» REQUIRED WORK: Output the line containing "### **File Management**" and all subsequent lines of the listing below, copied exactly, with no other lines.

» STUDY MATERIAL:
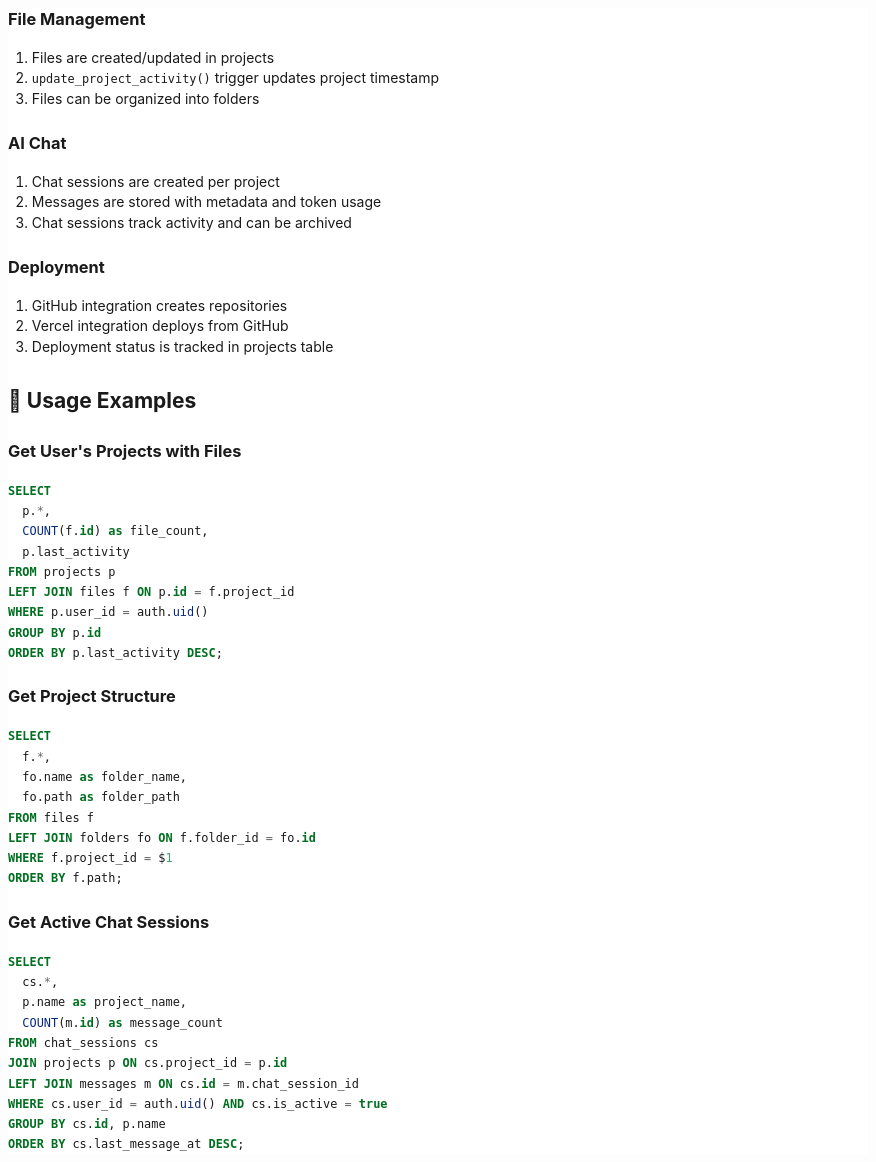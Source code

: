 ### **File Management**
1. Files are created/updated in projects
2. `update_project_activity()` trigger updates project timestamp
3. Files can be organized into folders

### **AI Chat**
1. Chat sessions are created per project
2. Messages are stored with metadata and token usage
3. Chat sessions track activity and can be archived

### **Deployment**
1. GitHub integration creates repositories
2. Vercel integration deploys from GitHub
3. Deployment status is tracked in projects table

## 🚀 **Usage Examples**

### **Get User's Projects with Files**
```sql
SELECT 
  p.*,
  COUNT(f.id) as file_count,
  p.last_activity
FROM projects p
LEFT JOIN files f ON p.id = f.project_id
WHERE p.user_id = auth.uid()
GROUP BY p.id
ORDER BY p.last_activity DESC;
```

### **Get Project Structure**
```sql
SELECT 
  f.*,
  fo.name as folder_name,
  fo.path as folder_path
FROM files f
LEFT JOIN folders fo ON f.folder_id = fo.id
WHERE f.project_id = $1
ORDER BY f.path;
```

### **Get Active Chat Sessions**
```sql
SELECT 
  cs.*,
  p.name as project_name,
  COUNT(m.id) as message_count
FROM chat_sessions cs
JOIN projects p ON cs.project_id = p.id
LEFT JOIN messages m ON cs.id = m.chat_session_id
WHERE cs.user_id = auth.uid() AND cs.is_active = true
GROUP BY cs.id, p.name
ORDER BY cs.last_message_at DESC;
```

» RESULT FOR THIS EXERCISE:
: ### **File Management**
1. Files are created/updated in projects
2. `update_project_activity()` trigger updates project timestamp
3. Files can be organized into folders

### **AI Chat**
1. Chat sessions are created per project
2. Messages are stored with metadata and token usage
3. Chat sessions track activity and can be archived

### **Deployment**
1. GitHub integration creates repositories
2. Vercel integration deploys from GitHub
3. Deployment status is tracked in projects table

## 🚀 **Usage Examples**

### **Get User's Projects with Files**
```sql
SELECT 
  p.*,
  COUNT(f.id) as file_count,
  p.last_activity
FROM projects p
LEFT JOIN files f ON p.id = f.project_id
WHERE p.user_id = auth.uid()
GROUP BY p.id
ORDER BY p.last_activity DESC;
```

### **Get Project Structure**
```sql
SELECT 
  f.*,
  fo.name as folder_name,
  fo.path as folder_path
FROM files f
LEFT JOIN folders fo ON f.folder_id = fo.id
WHERE f.project_id = $1
ORDER BY f.path;
```

### **Get Active Chat Sessions**
```sql
SELECT 
  cs.*,
  p.name as project_name,
  COUNT(m.id) as message_count
FROM chat_sessions cs
JOIN projects p ON cs.project_id = p.id
LEFT JOIN messages m ON cs.id = m.chat_session_id
WHERE cs.user_id = auth.uid() AND cs.is_active = true
GROUP BY cs.id, p.name
ORDER BY cs.last_message_at DESC;
```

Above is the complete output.